EXAUDI vocal ensemble presented another dazzling concert for Musicon last night, in which very old and very new pieces reflected and illuminated each other.
On paper it was esoteric stuff – vocal music by fourteenth century composers who were going wild in the toybox of musical notation and stretching it to breaking point. Angelorum psalat by Rodericus is apparently so complex that academic wars are still being fought over how to transcribe it, and it is rarely performed. Le ray au soleyl by Johannes Ciconia is a ‘puzzle canon’ which was offered to us in several different solutions and La harpe de melodie by Jacob Senleches is literally written in the shape of a harp. And that’s before we even get to Scribe by Mark Dyer in which AI was trained to read the early fifteenth century Old Hall Manuscript and generate new manuscripts and music which Dyer then edited and transcribed. (Read more here about this fascinating project cyborgsoloists.com/scribe )
One might easily suspect that this sort of extreme musicology could become an end itself, with no great concern for what the results actually sound like. But hearing this music, particularly in the expert hands of EXAUDI and James Weeks, made me glad that people have made these strenuous efforts to recreate it, because once liberated from those dusty parchments (or computer chips) it was utterly glorious. The independent and often very different vocal lines twisted companionably around each other and the brain-bendingly complex rhythms felt natural and fluid – particularly in the Rodericus piece, sung by Eleanor Bray and David de Winter. However, I would have liked to had some idea of what the texts meant. Each syllable was stretched out across so many notes that although it was exquisitely beautiful and very absorbing, it was all quite abstract.

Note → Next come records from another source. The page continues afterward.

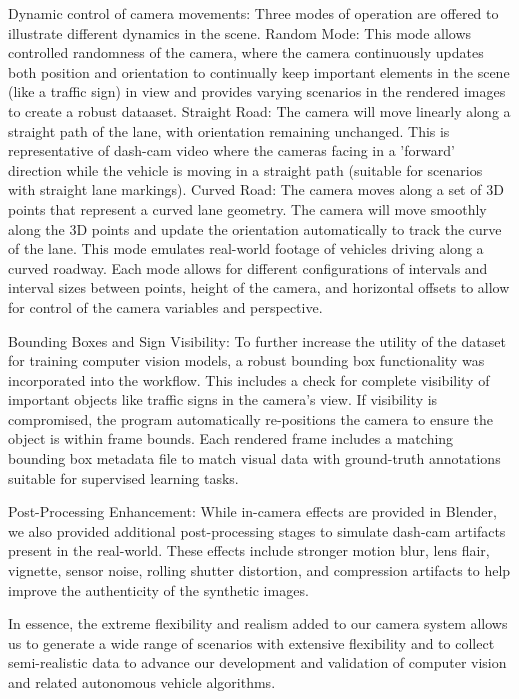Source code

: \documentclass[journal]{IEEEtran}
\begin{document}
Dynamic control of camera movements: Three modes of operation are offered to illustrate different dynamics in the scene. 
Random Mode: This mode allows controlled randomness of the camera, where the camera continuously updates both position and orientation to continually keep important elements in the scene (like a traffic sign) in view and provides varying scenarios in the rendered images to create a robust dataaset. 
Straight Road: The camera will move linearly along a straight path of the lane, with orientation remaining unchanged. This is representative of dash-cam video where the cameras facing in a 'forward' direction while the vehicle is moving in a straight path (suitable for scenarios with straight lane markings). 
Curved Road: The camera moves along a set of 3D points that represent a curved lane geometry. The camera will move smoothly along the 3D points and update the orientation automatically to track the curve of the lane. This mode emulates real-world footage of vehicles driving along a curved roadway. Each mode allows for different configurations of intervals and interval sizes between points, height of the camera, and horizontal offsets to allow for control of the camera variables and perspective.

Bounding Boxes and Sign Visibility: To further increase the utility of the dataset for training computer vision models, a robust bounding box functionality was incorporated into the workflow. This includes a check for complete visibility of important objects like traffic signs in the camera's view. If visibility is compromised, the program automatically re-positions the camera to ensure the object is within frame bounds. Each rendered frame includes a matching bounding box metadata file to match visual data with ground-truth annotations suitable for supervised learning tasks.

Post-Processing Enhancement: While in-camera effects are provided in Blender, we also provided additional post-processing stages to simulate dash-cam artifacts present in the real-world. These effects include stronger motion blur, lens flair, vignette, sensor noise, rolling shutter distortion, and compression artifacts to help improve the authenticity of the synthetic images. 

In essence, the extreme flexibility and realism added to our camera system allows us to generate a wide range of scenarios with extensive flexibility and to collect semi-realistic data to advance our development and validation of computer vision and related autonomous vehicle algorithms.
\end{document}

The music in the first section of the programme was based mostly around the intervals of fourths and fifths, creating a sparse, austere texture, enhanced by the cut-glass clarity of the six singers. Then before Mark Dyer’s piece we had a sudden sugar rush in the form of three pieces from the Old Hall Manuscript which illustrated England’s first great contribution to Western classical music – the introduction to the harmony of the third, adding sweetness and warmth to the musical texture. Leonel Power’s Beata progenies and Bytterling’s Nesciens mater were gentle but Pycard’s five-part Gloria erupted into a joyful, chaotic swirl.

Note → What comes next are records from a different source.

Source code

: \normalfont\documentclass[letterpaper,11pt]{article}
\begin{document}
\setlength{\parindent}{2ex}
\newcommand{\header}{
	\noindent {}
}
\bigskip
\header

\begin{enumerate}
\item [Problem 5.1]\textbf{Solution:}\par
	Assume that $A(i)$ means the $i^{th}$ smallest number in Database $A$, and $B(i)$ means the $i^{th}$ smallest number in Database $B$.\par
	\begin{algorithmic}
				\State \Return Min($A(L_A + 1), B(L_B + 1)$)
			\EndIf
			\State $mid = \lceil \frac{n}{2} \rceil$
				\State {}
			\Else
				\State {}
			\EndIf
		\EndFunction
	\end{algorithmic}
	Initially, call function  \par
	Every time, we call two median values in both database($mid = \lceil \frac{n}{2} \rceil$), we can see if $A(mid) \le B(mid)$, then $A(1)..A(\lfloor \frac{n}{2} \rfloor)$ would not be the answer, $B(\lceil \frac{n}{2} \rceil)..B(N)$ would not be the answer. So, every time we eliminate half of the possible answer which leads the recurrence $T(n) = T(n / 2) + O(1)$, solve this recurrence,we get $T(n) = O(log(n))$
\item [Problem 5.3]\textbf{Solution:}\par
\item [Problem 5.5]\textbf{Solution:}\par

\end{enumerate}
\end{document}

Mark Dyer’s Scribe was disorienting. I confess that I didn’t have time to read the programme notes before hearing it and, introducing it, EXAUDI’s director James Weeks played along with the fiction that this was a recently rediscovered piece by an obscure composer called Marel le Gan (a play on the Generative Adversarial Network technique that generated the music). This music felt different. There were more gaps in the texture, as if the mirror had been shattered into shards and pieced back together. There were strange harmonies and I noticed repeated, hypnotic patterns in little cells that felt more like modern minimalism. Realising afterwards that this was created through machine learning, this all made sense, but I greatly enjoyed the concept and the fiction and I’m also glad that I only realised afterwards what it was all about.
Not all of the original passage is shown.